How it compares — OBSBOT Tiny 2 vs Logitech MX Brio vs Logitech C920
| Feature | OBSBOT Tiny 2 | Logitech MX Brio | Logitech C920 |
| Image quality (1080p call) | Excellent | Excellent | Good |
| Image quality (low light) | Very good | Very good | Average |
| Auto-framing | Aggressive, gimbal-driven | Conservative, digital crop | None |
| Gesture control | Yes | No | No |
| Show / desk-view mode | Yes (DeskView) | Yes (Show Mode) | No |
| On-camera audio | OK | OK | OK |
| UK price (May 2026) | £329 | £189 | £55 |
Against the £189 Logitech MX Brio, the Tiny 2 wins on tracking and on low-light image quality, ties on daylight image quality, and loses on price and on quiet operation (the MX Brio has no motors). For a static, sit-down call workflow, the MX Brio is the better value buy. For anyone who moves during calls or runs whiteboard sessions, the Tiny 2 is in a different league.

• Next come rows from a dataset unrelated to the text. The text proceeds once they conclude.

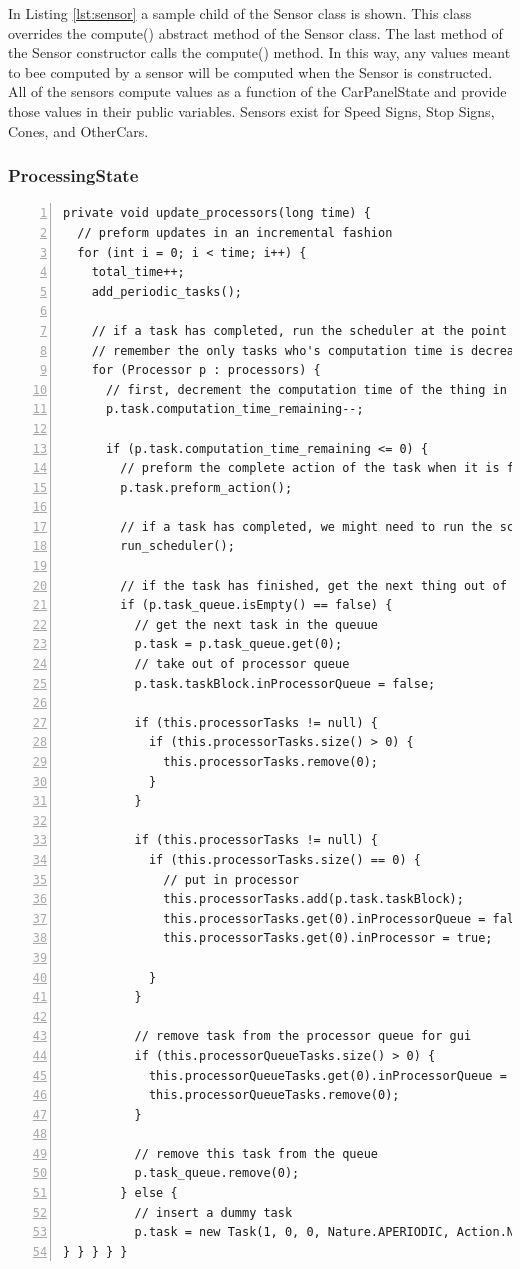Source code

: \documentclass{article} %
\begin{document}
In Listing \ref{lst:sensor} a sample child of the Sensor class is shown.
This class overrides the compute() abstract method of the Sensor class. The last method of the Sensor constructor calls the compute() method.
In this way, any values meant to bee computed by a sensor will be computed when the Sensor is constructed.
All of the sensors compute values as a function of the CarPanelState and provide those values in their public variables.
Sensors exist for Speed Signs, Stop Signs, Cones, and OtherCars.

\subsubsection{ProcessingState}
\begin{lstlisting}[float=*,caption={Scheduler call and task queue manipulation},label={lst:ProcessingState},numbers=left]
private void update_processors(long time) {
  // preform updates in an incremental fashion
  for (int i = 0; i < time; i++) {
    total_time++;
    add_periodic_tasks();

    // if a task has completed, run the scheduler at the point it completes.
    // remember the only tasks who's computation time is decreasing are the ones in the processors.
    for (Processor p : processors) {
      // first, decrement the computation time of the thing in this processor
      p.task.computation_time_remaining--;

      if (p.task.computation_time_remaining <= 0) {
        // preform the complete action of the task when it is finished
        p.task.preform_action();

        // if a task has completed, we might need to run the scheduler
        run_scheduler();

        // if the task has finished, get the next thing out of the queue
        if (p.task_queue.isEmpty() == false) {
          // get the next task in the queuue
          p.task = p.task_queue.get(0);
          // take out of processor queue
          p.task.taskBlock.inProcessorQueue = false;

          if (this.processorTasks != null) {
            if (this.processorTasks.size() > 0) {
              this.processorTasks.remove(0);
            }
          }

          if (this.processorTasks != null) {
            if (this.processorTasks.size() == 0) {
              // put in processor
              this.processorTasks.add(p.task.taskBlock);
              this.processorTasks.get(0).inProcessorQueue = false;
              this.processorTasks.get(0).inProcessor = true;

            }
          }

          // remove task from the processor queue for gui
          if (this.processorQueueTasks.size() > 0) {
            this.processorQueueTasks.get(0).inProcessorQueue = false;
            this.processorQueueTasks.remove(0);
          }

          // remove this task from the queue
          p.task_queue.remove(0);
        } else {
          // insert a dummy task
          p.task = new Task(1, 0, 0, Nature.APERIODIC, Action.NONE, null, null, 0);
} } } } }
\end{lstlisting}
\end{document}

Against the £55 Logitech C920, the Tiny 2 is straightforwardly better in every dimension that affects image quality and adds capabilities the C920 simply does not have. Whether the difference is worth the extra £274 is a judgment call about how much your video presence matters to your work.
Pros and cons
| Pros Gimbal-driven AI tracking is genuinely useful for standing desks and whiteboard demosBest low-light image of any sub-£400 webcam we have testedGesture controls work, are fun, and save trips to the software panelDetachable USB-C cable means the camera should outlast its first cableOBSBOT WebCam Controller software is more capable than Logi Tune | Cons £329 is twice the price of a Logitech MX Brio for marginally better image qualityOn-camera mics are still mediocre — you will want a separate USB micGimbal motors are audible in a silent room (a faint whir during pans)Software writes to a permanent menu-bar app on macOS that some users dislikeTracking can occasionally pick the wrong person in a two-person room |
Who should buy the OBSBOT Tiny 2?
Buy the OBSBOT Tiny 2 if you are a hybrid worker who presents from a home office and a standing desk, an educator who teaches over Zoom and uses a whiteboard, a content creator who films talking-head clips and product walkarounds, or a freelancer whose client calls are your front door to the business. The premium over a Logitech MX Brio buys you a camera that actively follows you, frees you from sitting still, and produces an image that looks like phone video rather than webcam video.
Skip it if your camera is on for a fixed sit-down call once or twice a day and you do not move while talking. The Logitech MX Brio is the right buy at half the price. Skip it twice if your camera is off most of the time — a £55 Logitech C920 will keep up, and the £274 saved is better spent on a real USB microphone.
Verdict
The OBSBOT Tiny 2 is the first webcam we have used that feels less like a webcam and more like a tiny broadcast camera. The image quality is the best we have seen at this price, the AI tracking is the reason to buy it, and the build quality justifies the premium. It will not be the right buy for every home-office worker — most will be better served by a Logitech MX Brio — but for the specific buyer who needs to move during calls, it is the camera to beat.
If your work depends on how you come across on video, and you have a budget that stretches past £300, this is the webcam to buy.